Moreover, the claim that the government is revenue constrained — that taxes pay for spending — no longer makes any sense. From the government’s perspective, the age of money scarcity ended in 1971 and it’s been like that ever since.

Unfortunately, the illusion of revenue constraint is still with us today and that’s because gold-standard thinking suits the agenda of the rich and powerful. The economic elite — the section of society which we now call the 1% — set and control the dominant narrative in economics, so almost everyone still believes that government can only spend what it taxes or borrows.

I probably have to careful here that I don’t come across as a conspiracy theorist. I am not suggesting that there is a secret cabal busy organising a disinformation campaign to persuade us that tax funds spending. The economic elite believe this nonsense just like everyone else. But because it’s the stuff which justifies the elite’s position in society, it’s the stuff which gets column inches and airtime.

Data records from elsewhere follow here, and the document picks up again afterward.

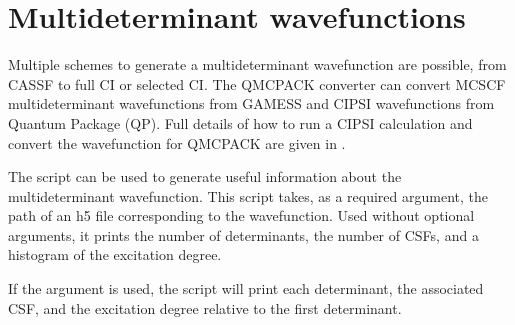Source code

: \documentclass[letterpaper,10pt,english]{sphinxmanual}
\begin{document}
\section{Multideterminant wavefunctions}
\label{\detokenize{intro_wavefunction:multideterminant-wavefunctions}}\label{\detokenize{intro_wavefunction:multideterminants}}
Multiple schemes to generate a multideterminant wavefunction are
possible, from CASSF to full CI or selected CI. The QMCPACK converter can
convert MCSCF multideterminant wavefunctions from
GAMESS  and CIPSI  wavefunctions from
Quantum Package  (QP). Full details of how to run a CIPSI
calculation and convert the wavefunction for QMCPACK are given in
.

The script  can be used to generate
useful information about the multideterminant wavefunction. This script takes, as a required argument, the path of an h5 file corresponding to the wavefunction. Used without optional arguments, it prints the number of determinants, the number of CSFs, and a histogram of the excitation degree.

\begin{sphinxVerbatim}[commandchars=\\\{\}]
  
    
    
    
    
    

 
 
\end{sphinxVerbatim}

If the  argument is used, the script will print each determinant,
the associated CSF, and the excitation degree relative to the first determinant.
\end{document}
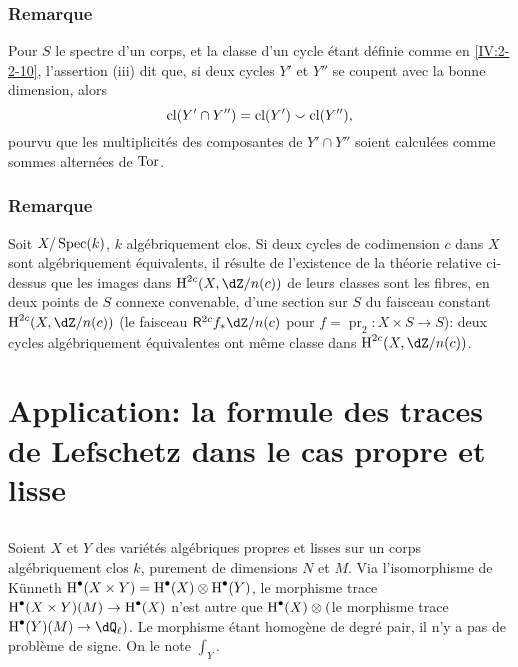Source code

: \subsubsection{Remarque}\label{IV:2-3-9}

Pour $S$ le spectre d'un corps, et la classe d'un cycle étant définie comme 
en \ref{IV:2-2-10}, l'assertion (iii) dit que, si deux cycles $Y'$ et $Y''$ se 
coupent avec la bonne dimension, alors 
\[
  \operatorname{cl}(Y'\cap Y'') = \operatorname{cl}(Y')\smallsmile \operatorname{cl}(Y'')\text{,}
\]
pourvu que les multiplicités des composantes de $Y'\cap Y''$ soient 
calculées comme sommes alternées de $\operatorname{Tor}$. 





\subsubsection{Remarque}\label{IV:2-3-10}

Soit $X/\operatorname{Spec}(k)$, $k$ algébriquement clos. Si deux cycles de codimension $c$ 
dans $X$ sont algébriquement équivalents, il résulte de l'existence de la 
théorie relative ci-dessus que les images dans $\h^{2 c}(X,\dZ/n(c))$ de 
leurs classes sont les fibres, en deux points de $S$ connexe convenable, d'une 
section sur $S$ du faisceau constant $\h^{2 c}(X,\dZ/n(c))$ (le faisceau 
$\R^{2 c} f_\ast \dZ/n(c)$ pour $f=\operatorname{pr}_2:X\times S\to S$): deux 
cycles algébriquement équivalentes ont même classe dans 
$\h^{2 c}(X,\dZ/n(c))$. 




















\section{Application: la formule des traces de Lefschetz dans le cas propre et lisse}\label{IV:3}





\subsection{}\label{IV:3-1}

Soient $X$ et $Y$ des variétés algébriques propres et lisses sur un corps 
algébriquement clos $k$, purement de dimensions $N$ et $M$. Via 
l'isomorphisme de K\"unneth 
$\operatorname{H}^\bullet(X\times Y)=\operatorname{H}^\bullet(X)\otimes \operatorname{H}^\bullet(Y)$, le morphisme trace 
$\operatorname{H}^\bullet(X\times Y)(M)\to \operatorname{H}^\bullet(X)$ n'est autre que 
$\operatorname{H}^\bullet(X)\otimes ($le morphisme trace $\h^\bullet(Y)(M)\to \dQ_\ell)$. Le 
morphisme étant homogène de degré pair, il n'y a pas de problème de 
signe. On le note $\int_Y$.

The elite and their political supporters achieve this by framing the debate in terms of simple metaphors related to our everyday lives. In particular, the idea that the government is constrained like a household is propagated by messages like:

“we need to balance the books and that will mean tightening our belts”;

“we must pay our way in the world”;

“Labour maxed out on the credit card.”

Don’t for one minute think that the household budget stories are confined to the political Right. When asked by Martin Wolff of the Financial Times ‘[Do you] share the view that ordinary people do not understand economics?’, John McDonnell answered:

Most ordinary working people know how to budget better than any politician, largely because they are living off low wages and they have to, therefore, make sure they can get to the end of the week. The best budget person I ever met that understood real economics was my mum. My dad would come in, hand her the wages and, because it was that sort of generation, she would look after the household and we would get by.4

Progressives across the political spectrum accept these assertions without challenge and unwittingly reinforce them with talk of increasing taxes on the rich and corporations. It’s a position which supports the status quo and stifles any meaningful debate.

Now, before I go any further, I must stress that although Modern Monetary Theory assists us in understanding the monetary system in any country, the policy prescriptions we come to later only apply to countries which are sovereign in their currency. There are three criteria which define a country with a sovereign currency:

  • it issues its own currency — so no using a foreign currency;
  • its currency floats free on the international markets — so no peg to another currency;
  • and it does not have debts in a foreign currency — so no borrowing from other countries or from the IMF.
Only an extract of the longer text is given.